The next two talks were probably my favorites after Prof. Setubal’s. Prof. Juarez L. F. da Silva talked about nanoclusters and Prof. Ricardo de Camargo gave great examples of using HPC for weather forecasting processing using HPC.

USP 2nd HPC Workshop

Last but not least, Prof. Dr. Leonardo Matheus Marion Jorge, presenting the works of his groups with molecules and, yup, more amazing illustrations. Not sure who was younger, Prof. Leonardo or Dr. Ricardo, but both were amazing.

What I liked about the event

The event atmosphere was great. The auditorium too, as well as the quality of the talks and the coffee break (nham nham). I learned more about what USP has to offer to its students, researchers and collaborators, as well as a bit more about which bioinformatics tools they are using.
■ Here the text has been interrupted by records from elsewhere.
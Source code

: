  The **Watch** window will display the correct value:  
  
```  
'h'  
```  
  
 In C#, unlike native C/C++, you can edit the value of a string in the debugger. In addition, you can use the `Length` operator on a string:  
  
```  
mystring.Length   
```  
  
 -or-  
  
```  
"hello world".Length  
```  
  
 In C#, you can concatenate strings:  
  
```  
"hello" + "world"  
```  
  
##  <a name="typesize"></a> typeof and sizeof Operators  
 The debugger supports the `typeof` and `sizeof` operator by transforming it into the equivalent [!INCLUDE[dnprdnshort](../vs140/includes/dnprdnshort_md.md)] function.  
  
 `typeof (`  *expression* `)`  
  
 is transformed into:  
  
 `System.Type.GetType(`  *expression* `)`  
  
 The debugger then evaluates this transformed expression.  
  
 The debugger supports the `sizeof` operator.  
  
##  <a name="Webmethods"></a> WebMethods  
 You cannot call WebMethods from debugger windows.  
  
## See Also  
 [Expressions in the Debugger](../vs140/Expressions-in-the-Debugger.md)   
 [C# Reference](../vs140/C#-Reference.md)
Ah! And the event was transmitted to the Internet too, and the organizers took
care to not let people ask questions without using the mic.

What I didn’t like so much about the event

I really enjoyed the event! But one thing bugged me.

Most of the talks that I watched mentioned some Open Source software. The university has a group dedicated to Open Source, but there was no word about sharing data from the HPC servers (monitoring, patches, or enhancements) back with these projects, sending contributions or even donations. Maybe there is some contribution happening, but I couldn’t find anything about it.

I was expecting to leave the event with some GitHub repos to follow, but unfortunately the speakers didn’t provided any link too.